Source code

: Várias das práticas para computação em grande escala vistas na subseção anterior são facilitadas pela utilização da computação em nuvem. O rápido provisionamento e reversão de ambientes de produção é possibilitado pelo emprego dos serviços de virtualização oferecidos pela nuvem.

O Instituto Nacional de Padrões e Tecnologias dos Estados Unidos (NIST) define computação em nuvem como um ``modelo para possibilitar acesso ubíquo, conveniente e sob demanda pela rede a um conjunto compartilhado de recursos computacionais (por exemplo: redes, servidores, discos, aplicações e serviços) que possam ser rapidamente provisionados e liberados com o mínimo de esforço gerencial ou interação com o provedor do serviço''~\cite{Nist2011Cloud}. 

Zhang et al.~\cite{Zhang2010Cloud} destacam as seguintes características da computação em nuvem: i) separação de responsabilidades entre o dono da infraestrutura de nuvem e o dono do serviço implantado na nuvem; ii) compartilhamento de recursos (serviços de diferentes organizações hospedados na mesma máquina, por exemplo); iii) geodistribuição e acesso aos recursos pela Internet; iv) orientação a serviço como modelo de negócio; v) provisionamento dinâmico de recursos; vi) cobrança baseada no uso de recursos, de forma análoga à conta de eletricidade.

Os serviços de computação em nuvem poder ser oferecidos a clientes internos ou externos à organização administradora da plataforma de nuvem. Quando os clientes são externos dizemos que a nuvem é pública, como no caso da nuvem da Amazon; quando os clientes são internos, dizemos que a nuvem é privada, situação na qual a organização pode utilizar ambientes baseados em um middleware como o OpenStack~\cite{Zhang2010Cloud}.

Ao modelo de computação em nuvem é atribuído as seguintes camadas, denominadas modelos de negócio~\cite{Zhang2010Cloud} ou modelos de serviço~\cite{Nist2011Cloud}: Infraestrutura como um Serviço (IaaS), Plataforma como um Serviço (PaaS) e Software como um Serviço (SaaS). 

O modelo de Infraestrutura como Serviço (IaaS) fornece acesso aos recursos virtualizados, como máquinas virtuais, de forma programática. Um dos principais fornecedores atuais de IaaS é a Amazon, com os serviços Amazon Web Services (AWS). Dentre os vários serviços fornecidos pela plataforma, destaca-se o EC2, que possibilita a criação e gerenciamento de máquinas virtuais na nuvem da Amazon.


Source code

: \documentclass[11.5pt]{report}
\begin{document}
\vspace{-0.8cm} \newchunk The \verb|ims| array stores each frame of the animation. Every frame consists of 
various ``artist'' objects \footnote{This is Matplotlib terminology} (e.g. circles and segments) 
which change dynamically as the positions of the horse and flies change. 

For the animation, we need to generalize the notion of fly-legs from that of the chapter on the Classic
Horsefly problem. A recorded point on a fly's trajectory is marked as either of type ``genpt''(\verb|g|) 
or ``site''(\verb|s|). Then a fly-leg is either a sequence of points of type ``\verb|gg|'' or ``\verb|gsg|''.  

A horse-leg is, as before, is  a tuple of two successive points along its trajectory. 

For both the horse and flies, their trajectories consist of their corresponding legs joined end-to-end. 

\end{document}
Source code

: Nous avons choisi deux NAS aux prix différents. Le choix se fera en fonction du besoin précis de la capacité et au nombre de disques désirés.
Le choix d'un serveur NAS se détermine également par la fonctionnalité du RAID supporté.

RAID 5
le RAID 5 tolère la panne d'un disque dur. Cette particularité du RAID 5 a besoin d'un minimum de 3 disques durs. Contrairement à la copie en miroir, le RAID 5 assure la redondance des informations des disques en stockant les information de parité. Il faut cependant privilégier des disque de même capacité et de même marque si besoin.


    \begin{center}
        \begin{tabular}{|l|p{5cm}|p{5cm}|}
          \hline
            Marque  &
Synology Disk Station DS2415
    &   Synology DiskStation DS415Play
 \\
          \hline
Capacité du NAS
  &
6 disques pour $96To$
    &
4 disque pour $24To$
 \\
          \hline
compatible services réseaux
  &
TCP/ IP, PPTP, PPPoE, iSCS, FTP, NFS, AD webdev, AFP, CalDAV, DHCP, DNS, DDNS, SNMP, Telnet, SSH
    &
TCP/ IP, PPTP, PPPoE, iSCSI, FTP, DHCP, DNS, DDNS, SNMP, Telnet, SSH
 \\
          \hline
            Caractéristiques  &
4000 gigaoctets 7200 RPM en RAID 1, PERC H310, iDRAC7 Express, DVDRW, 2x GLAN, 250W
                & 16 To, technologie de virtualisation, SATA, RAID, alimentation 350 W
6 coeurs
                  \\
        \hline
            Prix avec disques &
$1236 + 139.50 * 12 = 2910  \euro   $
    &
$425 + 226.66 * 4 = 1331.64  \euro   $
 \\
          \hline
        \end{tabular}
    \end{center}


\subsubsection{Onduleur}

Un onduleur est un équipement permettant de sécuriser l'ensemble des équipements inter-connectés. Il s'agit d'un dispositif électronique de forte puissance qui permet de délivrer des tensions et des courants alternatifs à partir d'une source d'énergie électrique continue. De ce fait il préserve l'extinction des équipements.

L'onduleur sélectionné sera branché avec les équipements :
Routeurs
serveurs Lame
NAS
:::::
» Exercise objective
Report, for the data above, every line in which the string "SNMP" appears.

» Exercise result
TCP/ IP, PPTP, PPPoE, iSCS, FTP, NFS, AD webdev, AFP, CalDAV, DHCP, DNS, DDNS, SNMP, Telnet, SSH
TCP/ IP, PPTP, PPPoE, iSCSI, FTP, DHCP, DNS, DDNS, SNMP, Telnet, SSH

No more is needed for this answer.